(Records drawn from a dataset)

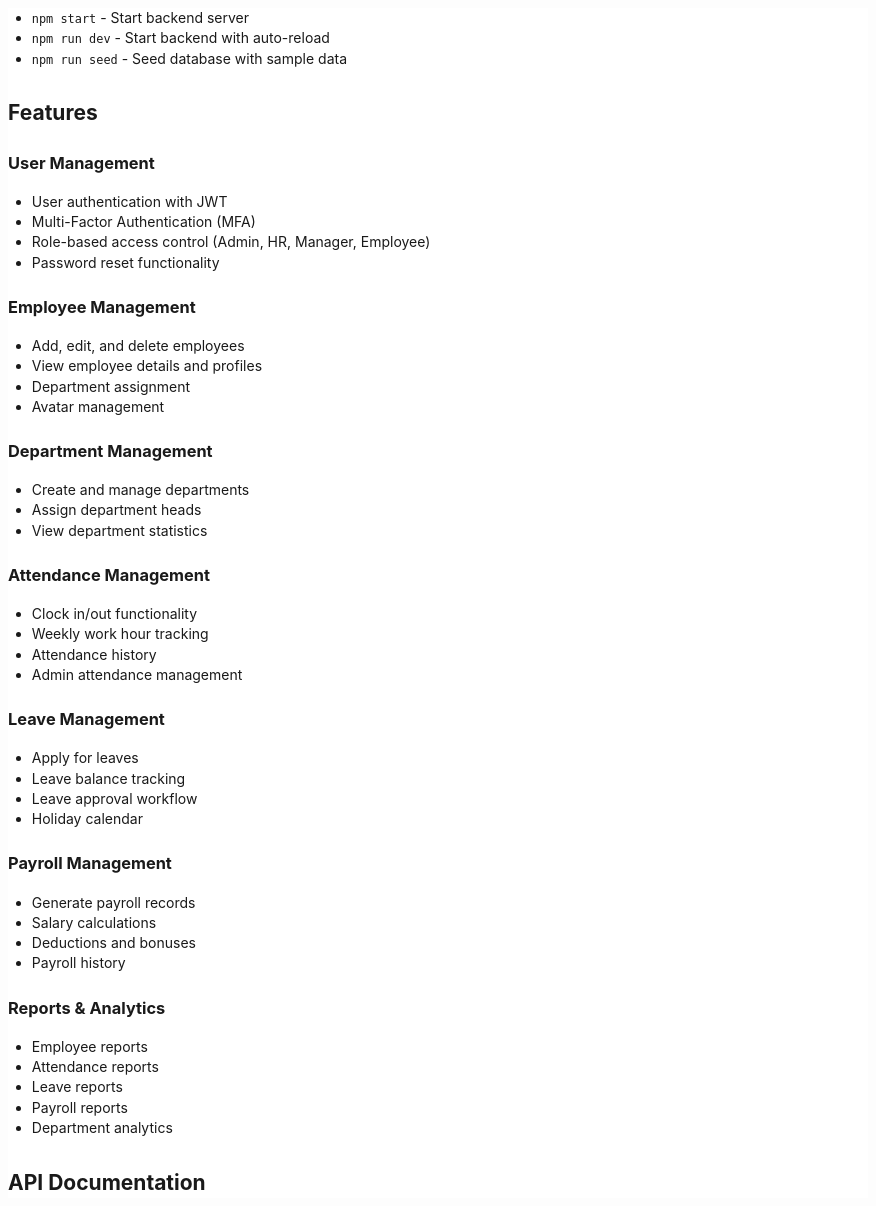 - `npm start` - Start backend server
- `npm run dev` - Start backend with auto-reload
- `npm run seed` - Seed database with sample data

## Features

### User Management
- User authentication with JWT
- Multi-Factor Authentication (MFA)
- Role-based access control (Admin, HR, Manager, Employee)
- Password reset functionality

### Employee Management
- Add, edit, and delete employees
- View employee details and profiles
- Department assignment
- Avatar management

### Department Management
- Create and manage departments
- Assign department heads
- View department statistics

### Attendance Management
- Clock in/out functionality
- Weekly work hour tracking
- Attendance history
- Admin attendance management

### Leave Management
- Apply for leaves
- Leave balance tracking
- Leave approval workflow
- Holiday calendar

### Payroll Management
- Generate payroll records
- Salary calculations
- Deductions and bonuses
- Payroll history

### Reports & Analytics
- Employee reports
- Attendance reports
- Leave reports
- Payroll reports
- Department analytics

## API Documentation
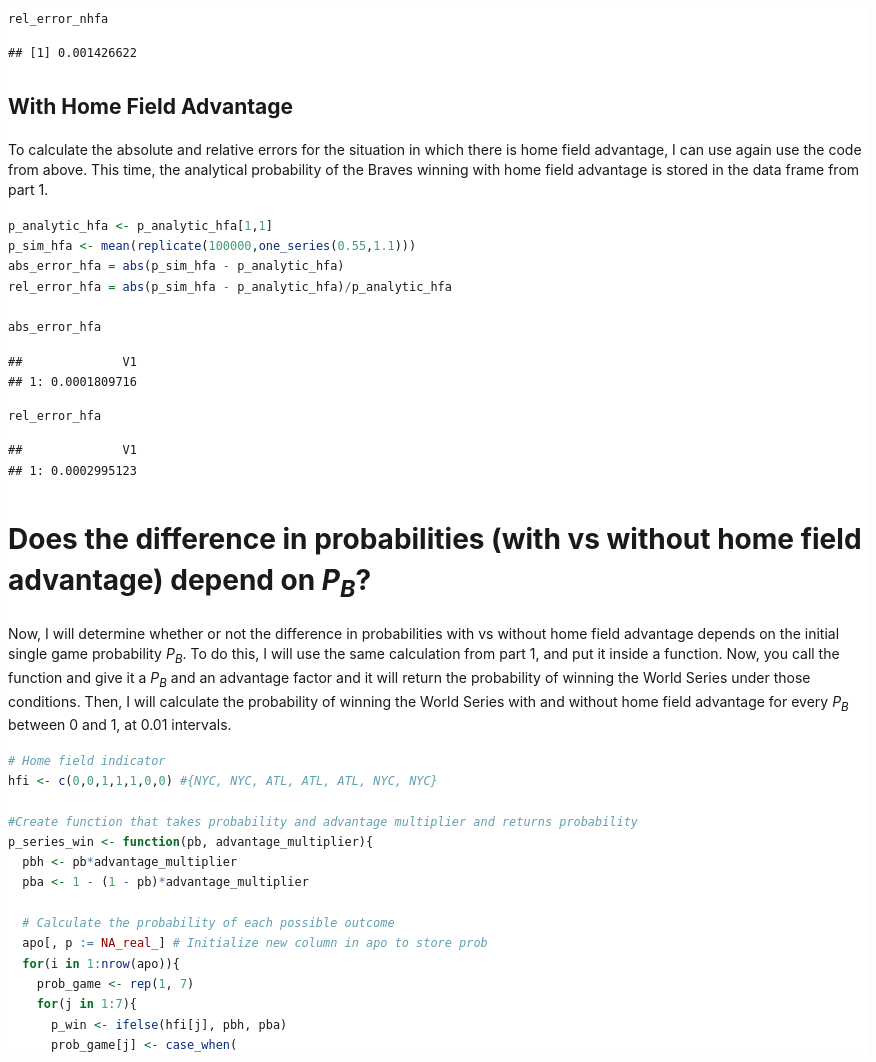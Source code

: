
 ``` r
rel_error_nhfa
```

    ## [1] 0.001426622

## With Home Field Advantage

To calculate the absolute and relative errors for the situation in which
there is home field advantage, I can use again use the code from above.
This time, the analytical probability of the Braves winning with home
field advantage is stored in the data frame from part 1.

``` r
p_analytic_hfa <- p_analytic_hfa[1,1]
p_sim_hfa <- mean(replicate(100000,one_series(0.55,1.1)))
abs_error_hfa = abs(p_sim_hfa - p_analytic_hfa)
rel_error_hfa = abs(p_sim_hfa - p_analytic_hfa)/p_analytic_hfa

abs_error_hfa
```

    ##              V1
    ## 1: 0.0001809716

``` r
rel_error_hfa
```

    ##              V1
    ## 1: 0.0002995123

# Does the difference in probabilities (with vs without home field advantage) depend on *P*<sub>*B*</sub>?

Now, I will determine whether or not the difference in probabilities
with vs without home field advantage depends on the initial single game
probability *P*<sub>*B*</sub>. To do this, I will use the same
calculation from part 1, and put it inside a function. Now, you call the
function and give it a *P*<sub>*B*</sub> and an advantage factor and it
will return the probability of winning the World Series under those
conditions. Then, I will calculate the probability of winning the World
Series with and without home field advantage for every *P*<sub>*B*</sub>
between 0 and 1, at 0.01 intervals.

``` r
# Home field indicator
hfi <- c(0,0,1,1,1,0,0) #{NYC, NYC, ATL, ATL, ATL, NYC, NYC}

#Create function that takes probability and advantage multiplier and returns probability
p_series_win <- function(pb, advantage_multiplier){
  pbh <- pb*advantage_multiplier
  pba <- 1 - (1 - pb)*advantage_multiplier

  # Calculate the probability of each possible outcome
  apo[, p := NA_real_] # Initialize new column in apo to store prob
  for(i in 1:nrow(apo)){
    prob_game <- rep(1, 7)
    for(j in 1:7){
      p_win <- ifelse(hfi[j], pbh, pba)
      prob_game[j] <- case_when(
```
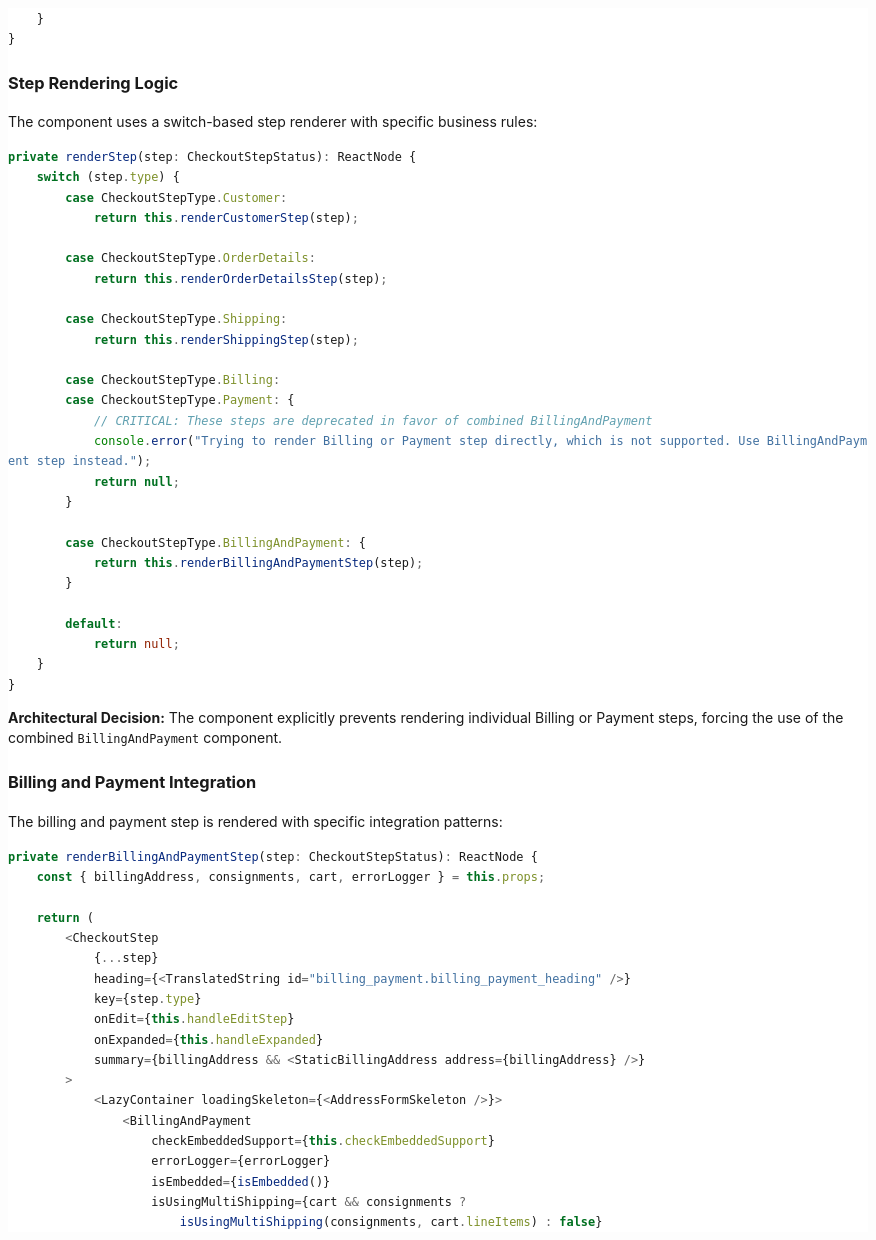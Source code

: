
 ```typescript
    }
}
```

### Step Rendering Logic

The component uses a switch-based step renderer with specific business rules:

```typescript
private renderStep(step: CheckoutStepStatus): ReactNode {
    switch (step.type) {
        case CheckoutStepType.Customer:
            return this.renderCustomerStep(step);
        
        case CheckoutStepType.OrderDetails:
            return this.renderOrderDetailsStep(step);

        case CheckoutStepType.Shipping:
            return this.renderShippingStep(step);

        case CheckoutStepType.Billing:
        case CheckoutStepType.Payment: {
            // CRITICAL: These steps are deprecated in favor of combined BillingAndPayment
            console.error("Trying to render Billing or Payment step directly, which is not supported. Use BillingAndPayment step instead.");
            return null;
        }

        case CheckoutStepType.BillingAndPayment: {
            return this.renderBillingAndPaymentStep(step);
        }

        default:
            return null;
    }
}
```

**Architectural Decision:** The component explicitly prevents rendering individual Billing or Payment steps, forcing the use of the combined `BillingAndPayment` component.

### Billing and Payment Integration

The billing and payment step is rendered with specific integration patterns:

```typescript
private renderBillingAndPaymentStep(step: CheckoutStepStatus): ReactNode {
    const { billingAddress, consignments, cart, errorLogger } = this.props;

    return (
        <CheckoutStep
            {...step}
            heading={<TranslatedString id="billing_payment.billing_payment_heading" />}
            key={step.type}
            onEdit={this.handleEditStep}
            onExpanded={this.handleExpanded}
            summary={billingAddress && <StaticBillingAddress address={billingAddress} />}
        >
            <LazyContainer loadingSkeleton={<AddressFormSkeleton />}>
                <BillingAndPayment
                    checkEmbeddedSupport={this.checkEmbeddedSupport}
                    errorLogger={errorLogger}
                    isEmbedded={isEmbedded()}
                    isUsingMultiShipping={cart && consignments ? 
                        isUsingMultiShipping(consignments, cart.lineItems) : false}
```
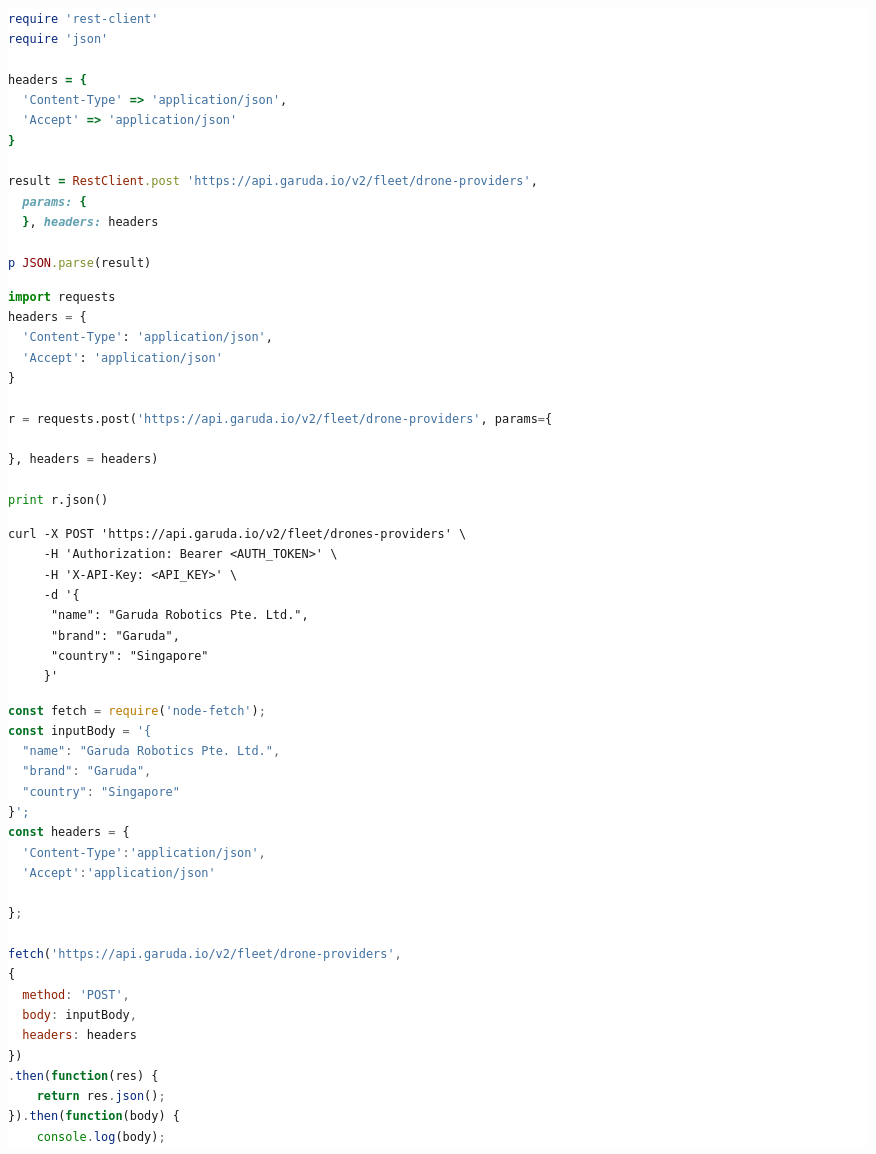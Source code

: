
 ```ruby
require 'rest-client'
require 'json'

headers = {
  'Content-Type' => 'application/json',
  'Accept' => 'application/json'
}

result = RestClient.post 'https://api.garuda.io/v2/fleet/drone-providers',
  params: {
  }, headers: headers

p JSON.parse(result)

```

```python
import requests
headers = {
  'Content-Type': 'application/json',
  'Accept': 'application/json'
}

r = requests.post('https://api.garuda.io/v2/fleet/drone-providers', params={

}, headers = headers)

print r.json()

```

```shell
curl -X POST 'https://api.garuda.io/v2/fleet/drones-providers' \
     -H 'Authorization: Bearer <AUTH_TOKEN>' \
     -H 'X-API-Key: <API_KEY>' \
     -d '{
      "name": "Garuda Robotics Pte. Ltd.",
      "brand": "Garuda",
      "country": "Singapore"
     }'
```

```javascript
const fetch = require('node-fetch');
const inputBody = '{
  "name": "Garuda Robotics Pte. Ltd.",
  "brand": "Garuda",
  "country": "Singapore"
}';
const headers = {
  'Content-Type':'application/json',
  'Accept':'application/json'

};

fetch('https://api.garuda.io/v2/fleet/drone-providers',
{
  method: 'POST',
  body: inputBody,
  headers: headers
})
.then(function(res) {
    return res.json();
}).then(function(body) {
    console.log(body);
```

■ WORK TO BE COMPLETED
Copy every line above that includes the string "errorLogger".

■ TASK RESPONSE
    const { billingAddress, consignments, cart, errorLogger } = this.props;
                    errorLogger={errorLogger}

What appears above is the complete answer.